# thoughts on phone under bed



## snowbum (Dec 14, 2021)

I'm fairly new here. Recently (5 months) been dealing with anxiety that is primarily caused by hormone changes. I'm in therapy and exercise. Going to talk to gyn about anti anxiety meds at my annual.

My therapist has really helped me in working on being cognizant of my thoughts, assessing the probability of things happening, journaling, etc. I've made concerted efforts to work on these areas. 

One area that bugs me (I admit primarily from doom scrolling and hearing about tech/cheating etc) is that my husband recently starting keeping his phone under the bed. 

He is on call half the month, and does get emergency notices/ has to address problems in the middle of the night occassionally. 
When I asked why he doesn't keep the phone on the charger as he had been, his answers are :
1. He doesn't want to get up and walk across the room at 2 am
2. He sets the alarm on his phone (I'm off right now, so not setting my alarm)
3. Wants to be able to grab email, log on, fix it, go back to bed

All of that makes sense. I've never woken up to find him texting, scrolling, etc. I am just of the believe that tech shouldn't be near your bed for health reasons, blue light, etc. Personal opinion. His is that it's a job thing and he's only doing what he's doing for his job.

As I said, I'm not going on CWI, I'm limiting my time on line, and actively working on my issues.

Just wondering if anyone here keeps phone near or under bed. Also wondering if in the process of letting go of "what if's" and working on trust I'm wearing blinders in this area - accepting without questioning. 

Thoughts other than I need to trust (I know that ) and I don't want out of my marriage. That's not it.


----------



## jonty30 (Oct 23, 2021)

snowbum said:


> I'm fairly new here. Recently (5 months) been dealing with anxiety that is primarily caused by hormone changes. I'm in therapy and exercise. Going to talk to gyn about anti anxiety meds at my annual.
> 
> My therapist has really helped me in working on being cognizant of my thoughts, assessing the probability of things happening, journaling, etc. I've made concerted efforts to work on these areas.
> 
> ...


I keep my phone by my bed. That's where the plug-in is. 
Suggest to him to keep it on a plate, in case the battery goes and the carpet catches on fire.
That has happened in other cases.

That doesn't sound like anything out of the ordinary to me, offhand.


----------



## Ragnar Ragnasson (Mar 4, 2018)

jonty30 said:


> I keep my phone by my bed. That's where the plug-in is.
> Suggest to him to keep it on a plate, in case the battery goes and the carpet catches on fire.
> That has happened in other cases.
> 
> That doesn't sound like anything out of the ordinary to me, offhand.

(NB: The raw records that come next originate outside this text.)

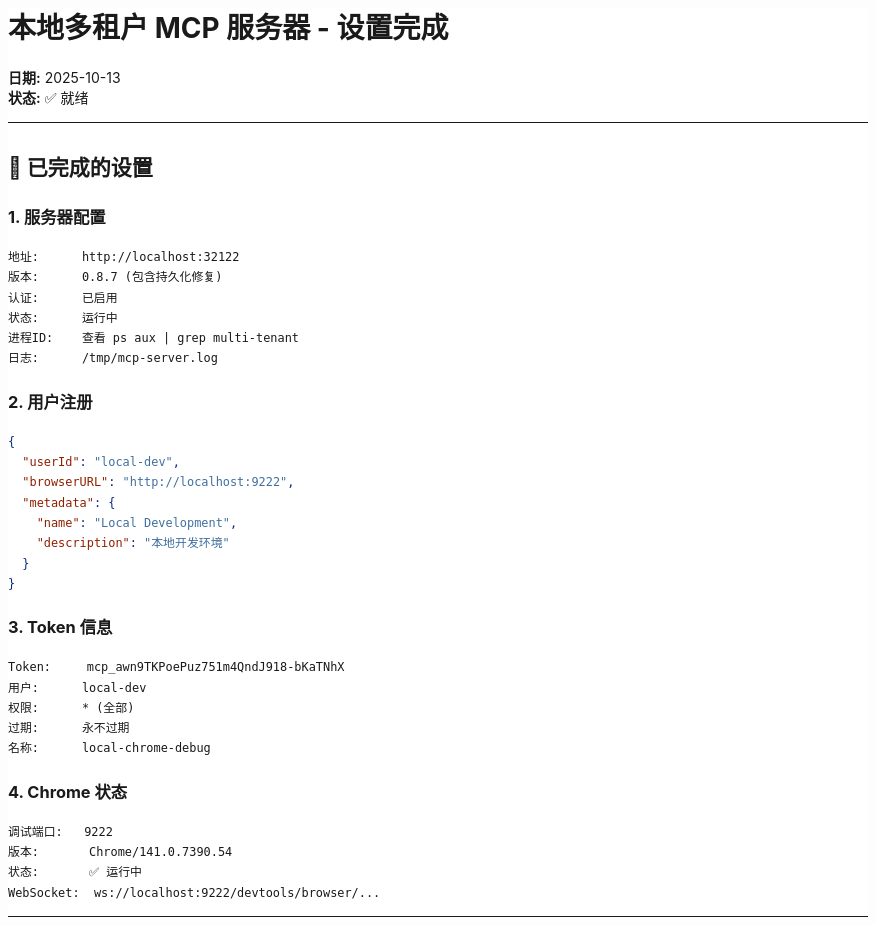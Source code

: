 # 本地多租户 MCP 服务器 - 设置完成

**日期:** 2025-10-13  
**状态:** ✅ 就绪

---

## 🎯 已完成的设置

### 1. 服务器配置

```
地址:      http://localhost:32122
版本:      0.8.7 (包含持久化修复)
认证:      已启用
状态:      运行中
进程ID:    查看 ps aux | grep multi-tenant
日志:      /tmp/mcp-server.log
```

### 2. 用户注册

```json
{
  "userId": "local-dev",
  "browserURL": "http://localhost:9222",
  "metadata": {
    "name": "Local Development",
    "description": "本地开发环境"
  }
}
```

### 3. Token 信息

```
Token:     mcp_awn9TKPoePuz751m4QndJ918-bKaTNhX
用户:      local-dev
权限:      * (全部)
过期:      永不过期
名称:      local-chrome-debug
```

### 4. Chrome 状态

```
调试端口:   9222
版本:       Chrome/141.0.7390.54
状态:       ✅ 运行中
WebSocket:  ws://localhost:9222/devtools/browser/...
```

---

Yep. Most everyone I know charges their phone on the nightstand next to the bed.

Me, I put my phone on silent, not even vibration, because I don't want to hear anything from the phone after I lay down to sleep.

But I can hear the home phone, or my Ws phone in the event of an emergency.


----------



## snowbum (Dec 14, 2021)

Thank you, and I agree with you. I have trouble hearing stories about "phone in bed? CHEATER" and separating probable vs possible. I'm not bringing this up with dh because he gave me his view point, which makes sense. I wanted to share my question with others and let it go.


----------



## snowbum (Dec 14, 2021)

We don't have nightstands. Just dresser other end of room. There is a charger on the wall by bed, but phone has to lay on floor. I keep mine on my dresser because I don't need access to it at night. Honestly, I don't even bring it in room most nights. I charge it in another room.


----------



## jonty30 (Oct 23, 2021)

snowbum said:


> Thank you, and I agree with you. I have trouble hearing stories about "phone in bed? CHEATER" and separating probable vs possible. I'm not bringing this up with dh because he gave me his view point, which makes sense. I wanted to share my question with others and let it go.


We are happy to help.


----------



## Livvie (Jan 20, 2014)

I have my phone next to me. That's a normal thing. My alarm is on my phone and you never know when there will be an emergency. A lot of people have their phone on a nightstand next to the bed and therefore dune need to use -- the floor.


----------



## BigDaddyNY (May 19, 2021)

snowbum said:


> Thank you, and I agree with you. I have trouble hearing stories about "phone in bed? CHEATER" and separating probable vs possible. I'm not bringing this up with dh because he gave me his view point, which makes sense. I wanted to share my question with others and let it go.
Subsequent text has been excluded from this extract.